Apple won the rounded rectangles patent for the Samsung S and Vibrant.

RE: But
By RufusM on 8/29/2012 3:42:25 PM , Rating: 2
Well that makes so much more sense. Of course an icon layout of icons in a grid with static icons below should obviously be patentable. /s

Wait, everyone and their dog did that before Apple.

<Two handed facepalm>

RE: But
By nocturne_81 on 8/30/2012 5:28:00 PM , Rating: 1
Really, this has nothing to do with patents.. it's just a legal means to prove the obvious -- the first Galaxy S series, while maybe not an entire 'knock-off', were obviously designed to mimic the iPhone in order to feed off of it's success. While the phone itself didn't exactly mimic the design and functionality, it intentionally took the same approach as Apple -- simplicity being the key.

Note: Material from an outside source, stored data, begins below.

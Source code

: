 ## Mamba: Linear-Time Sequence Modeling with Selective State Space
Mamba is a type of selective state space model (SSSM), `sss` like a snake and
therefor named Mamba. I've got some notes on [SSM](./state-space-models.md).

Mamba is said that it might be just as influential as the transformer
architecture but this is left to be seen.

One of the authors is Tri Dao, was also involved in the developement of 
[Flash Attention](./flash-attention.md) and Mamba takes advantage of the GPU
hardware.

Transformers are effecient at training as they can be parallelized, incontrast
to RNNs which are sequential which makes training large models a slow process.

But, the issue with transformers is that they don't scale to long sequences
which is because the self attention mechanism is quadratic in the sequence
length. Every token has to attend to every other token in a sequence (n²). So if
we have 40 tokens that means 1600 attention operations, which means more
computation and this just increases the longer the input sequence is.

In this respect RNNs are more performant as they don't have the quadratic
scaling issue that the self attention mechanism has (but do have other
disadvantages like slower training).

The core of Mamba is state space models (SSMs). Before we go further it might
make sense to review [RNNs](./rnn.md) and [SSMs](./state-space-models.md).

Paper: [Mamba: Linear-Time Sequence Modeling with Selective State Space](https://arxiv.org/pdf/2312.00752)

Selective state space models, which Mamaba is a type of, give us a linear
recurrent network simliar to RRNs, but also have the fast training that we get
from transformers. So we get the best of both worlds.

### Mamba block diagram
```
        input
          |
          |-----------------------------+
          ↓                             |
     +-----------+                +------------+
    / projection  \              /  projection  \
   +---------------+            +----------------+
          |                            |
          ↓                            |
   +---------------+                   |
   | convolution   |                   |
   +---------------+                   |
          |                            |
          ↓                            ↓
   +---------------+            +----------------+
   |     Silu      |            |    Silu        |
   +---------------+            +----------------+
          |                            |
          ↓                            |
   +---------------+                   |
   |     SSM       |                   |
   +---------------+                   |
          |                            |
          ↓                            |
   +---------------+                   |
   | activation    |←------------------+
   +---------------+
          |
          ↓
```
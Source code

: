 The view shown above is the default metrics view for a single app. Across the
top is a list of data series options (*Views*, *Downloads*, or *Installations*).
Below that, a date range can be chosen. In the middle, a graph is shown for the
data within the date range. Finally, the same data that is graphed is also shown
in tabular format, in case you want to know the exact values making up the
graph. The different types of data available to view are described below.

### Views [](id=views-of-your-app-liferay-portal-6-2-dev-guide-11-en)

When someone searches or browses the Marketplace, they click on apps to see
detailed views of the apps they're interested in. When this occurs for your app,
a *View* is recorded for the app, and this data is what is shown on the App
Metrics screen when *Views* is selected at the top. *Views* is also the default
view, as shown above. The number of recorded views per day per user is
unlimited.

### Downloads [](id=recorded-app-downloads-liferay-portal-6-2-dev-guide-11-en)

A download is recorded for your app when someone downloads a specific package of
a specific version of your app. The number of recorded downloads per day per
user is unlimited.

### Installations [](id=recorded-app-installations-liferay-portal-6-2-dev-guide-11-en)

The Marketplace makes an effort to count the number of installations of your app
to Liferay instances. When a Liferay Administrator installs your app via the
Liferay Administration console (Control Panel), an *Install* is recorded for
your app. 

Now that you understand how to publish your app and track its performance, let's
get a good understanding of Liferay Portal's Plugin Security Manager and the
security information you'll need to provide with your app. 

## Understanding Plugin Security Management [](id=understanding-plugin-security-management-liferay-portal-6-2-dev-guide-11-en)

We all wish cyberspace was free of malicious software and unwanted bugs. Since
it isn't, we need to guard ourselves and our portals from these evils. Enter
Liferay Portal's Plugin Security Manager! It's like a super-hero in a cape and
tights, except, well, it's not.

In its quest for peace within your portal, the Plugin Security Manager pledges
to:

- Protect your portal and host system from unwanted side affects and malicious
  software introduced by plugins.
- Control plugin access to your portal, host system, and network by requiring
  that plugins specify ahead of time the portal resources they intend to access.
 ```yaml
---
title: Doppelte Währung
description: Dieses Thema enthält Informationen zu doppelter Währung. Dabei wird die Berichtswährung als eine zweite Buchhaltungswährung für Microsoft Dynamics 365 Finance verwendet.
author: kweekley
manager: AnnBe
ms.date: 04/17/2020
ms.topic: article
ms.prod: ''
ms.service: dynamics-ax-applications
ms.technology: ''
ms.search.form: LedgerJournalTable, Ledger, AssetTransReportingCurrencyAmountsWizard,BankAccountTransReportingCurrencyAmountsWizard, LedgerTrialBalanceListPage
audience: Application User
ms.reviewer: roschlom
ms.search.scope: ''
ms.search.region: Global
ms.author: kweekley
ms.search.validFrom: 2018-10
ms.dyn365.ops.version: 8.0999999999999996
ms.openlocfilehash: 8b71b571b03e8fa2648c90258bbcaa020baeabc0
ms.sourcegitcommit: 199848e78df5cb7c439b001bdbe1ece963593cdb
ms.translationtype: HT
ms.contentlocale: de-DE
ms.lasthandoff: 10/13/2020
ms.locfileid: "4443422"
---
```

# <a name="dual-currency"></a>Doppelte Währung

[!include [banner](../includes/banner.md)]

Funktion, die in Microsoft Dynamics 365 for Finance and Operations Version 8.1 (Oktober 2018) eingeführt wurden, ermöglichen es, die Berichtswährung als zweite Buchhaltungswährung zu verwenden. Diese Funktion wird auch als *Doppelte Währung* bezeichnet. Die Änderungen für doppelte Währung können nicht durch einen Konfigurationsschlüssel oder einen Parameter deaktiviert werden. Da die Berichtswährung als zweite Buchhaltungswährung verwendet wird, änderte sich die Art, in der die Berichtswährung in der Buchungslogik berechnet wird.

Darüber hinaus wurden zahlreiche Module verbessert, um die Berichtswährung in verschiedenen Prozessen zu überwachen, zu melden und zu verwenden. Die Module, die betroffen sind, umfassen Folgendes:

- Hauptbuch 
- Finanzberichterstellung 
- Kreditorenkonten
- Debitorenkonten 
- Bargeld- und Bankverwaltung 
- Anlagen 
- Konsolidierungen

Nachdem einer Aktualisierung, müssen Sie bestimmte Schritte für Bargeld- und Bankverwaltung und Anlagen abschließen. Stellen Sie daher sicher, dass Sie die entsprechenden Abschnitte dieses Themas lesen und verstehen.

The actual patent arguments are ridiculous -- and do indeed signify the many faults of our patent system. I'll admit, Apple was perhaps the first to adopt these obvious designs into a majorly successful commercial product, but they were in no way 'original'. The rectangle argument is ridiculous -- should be thrown out by any court the moment either side tries to bring it up. The 'bounce' animation..? I've seen this in dozens of apps ranging back many years, but first in content rich flash sites back in the early 00's (I actually have a photo gallery I made in flash back in '01 featuring the same 'animation', an idea I admittedly stole after seeing it in many other projects at the time). And the icon layout.. I was part of a project back in '00 or so that ported WinMobile to Casio's extremely cheap BE300 PDA. The cheap touchscreen never worked too well with the start menu and the list format was already the major downside of the default UI; so what did we do..? We created a grid-based icon layout, displaying 5 rows of 3 icons representing installed apps, listed on consecutive pages. I'd like to say we were revolutionaries.. but that'd be ridiculous -- we were admittedly mimicking palm's current implementation (though a bit more elegantly), which was based on the basic idea of displaying icons on a grid that computer ui designers have been doing for nearly 3 decades.

Was the Galaxy S series meant as a knock-off..? I honestly can't see how.. Did Samsung pour over every feature causing the success of the iPhone, intentionally seeking to implement them into their own phones to try to pander to the market that Apple could be credited as creating..? Obviously so (should say, I have two Samsung feature phones right here that are guilty of violating all the mentioned patents -- but lacking android, have not been named in any suit). Is the simple philosophy of embracing the utmost simplicity in designing a product patentable..? I personally think not, otherwise whoever coined the term K.I.S.S. would be suing any successful manufacturer into oblivion..

RE: But
By Jeffk464 on 8/29/2012 4:07:39 PM , Rating: 2
It doesn't say what the dual core processor is but this is the first Windows Phone that looks interesting. Who knows they might actually compete.

RE: But
By Jeffk464 on 8/29/2012 4:10:24 PM , Rating: 2
Of course its not a true contender until it has been rooted or jail broken, not sure about windows phone for this.